Data sparsity occurs because the optimal price varies at a fine grain: businesses can set prices by item, site, sales channel and even customer segment, but pricing solutions often only give estimates at product category level because the transaction history may only contain a few sales for each specific situation. Our pricing solution uses "hierarchical regularization" to produce consistent estimates in such data-poor situations: in absence of evidence, the model borrows information from other items in the same category, same items in other sites, and so on. As the amount of historical data on a given item-site-channel combination increases, its elasticity estimate will be fine-tuned more specifically.
This solution analyzes your historical prices and
- shows you in one glance at the dashboard how elastic your product demand is
- provides pricing recommendations for every product in your item catalog
- discovers related products (substitutes and complements)
- lets you simulate promotional scenarios in Excel.
The estimated cost for the solution is approximately $10/day ($300/month)
- $100 for S1 standard ML service plan
- $75 for an S2 SQL database
- $75 for app hosting plan
- $50 in miscellaneous ADF data activities and storage costs
If you are just exploring the solution, you can delete it in a few days or hours. The costs are pro-rated and will cease to be charged when you delete the Azure components.
Deploy the solution with the button on the right. Instructions at the end of the deployment will have important configuration information.
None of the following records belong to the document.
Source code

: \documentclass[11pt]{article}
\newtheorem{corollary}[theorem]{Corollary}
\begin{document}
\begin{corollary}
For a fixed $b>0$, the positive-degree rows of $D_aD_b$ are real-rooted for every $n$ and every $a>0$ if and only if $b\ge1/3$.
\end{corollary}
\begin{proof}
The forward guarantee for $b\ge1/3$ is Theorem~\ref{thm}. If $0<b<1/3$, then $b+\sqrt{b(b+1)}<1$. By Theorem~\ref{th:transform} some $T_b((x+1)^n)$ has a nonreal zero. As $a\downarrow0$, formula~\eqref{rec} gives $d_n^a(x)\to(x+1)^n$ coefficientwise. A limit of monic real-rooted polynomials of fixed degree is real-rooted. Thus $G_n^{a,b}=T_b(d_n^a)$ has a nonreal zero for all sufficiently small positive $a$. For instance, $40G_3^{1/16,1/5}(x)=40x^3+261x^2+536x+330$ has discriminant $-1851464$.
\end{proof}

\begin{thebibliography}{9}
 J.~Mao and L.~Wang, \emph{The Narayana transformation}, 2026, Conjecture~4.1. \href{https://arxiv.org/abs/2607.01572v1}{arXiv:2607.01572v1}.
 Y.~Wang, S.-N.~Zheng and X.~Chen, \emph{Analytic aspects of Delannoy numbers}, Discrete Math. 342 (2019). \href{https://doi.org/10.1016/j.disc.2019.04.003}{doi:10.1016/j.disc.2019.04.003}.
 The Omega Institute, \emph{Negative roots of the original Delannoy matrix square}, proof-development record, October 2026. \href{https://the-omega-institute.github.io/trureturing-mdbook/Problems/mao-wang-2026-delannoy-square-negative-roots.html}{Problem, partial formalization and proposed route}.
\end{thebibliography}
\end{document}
Please leave them open.
The solution deploys with the same example data set of orange juice prices that you find behind the Try-It-Now button on the right.
While the solution is deploying, you can get a head start and
- See what is available in the Try-It-Now dashboard
- Peruse the User Guide for usage instructions from the perspective of a pricing analyst (MSFT login required)
- Review the Technical Deployment Guide for a technical implementation view (MSFT login required)
- Download the interactive Excel worksheet
After the solution deploys, complete the first walkthrough (MSFT login required).
The solution dashboard's most actionable part is the Pricing Suggestion tab. It tells you which of your items are underpriced, overpriced, and suggests an optimal price for each item, as well as the predicted impact of adopting the suggestion. The suggestions are prioritized by the largest opportunity to earn incremental gross margin.
Other tabs provide supplemental information illuminating how the system arrived at the suggestions and are discussed in more detail in the User Guide. (You must be logged into Github with a MSFT Azure account while solution is in private preview.)
The solution uses an Azure SQL server to store your transactional data and the generated model predictions. There are a dozen elasticity modeling core services, which are authored in AzureML using Python core libraries. Azure Data Factory schedules weekly model refreshes. The results display in a PowerBI dashboard. The provided Excel spreadsheet consumes the predictive Web Services.
Please read the Technical Deployment Guide for a more detailed discussion of the architecture, connecting your own data and customization (GitHub login required).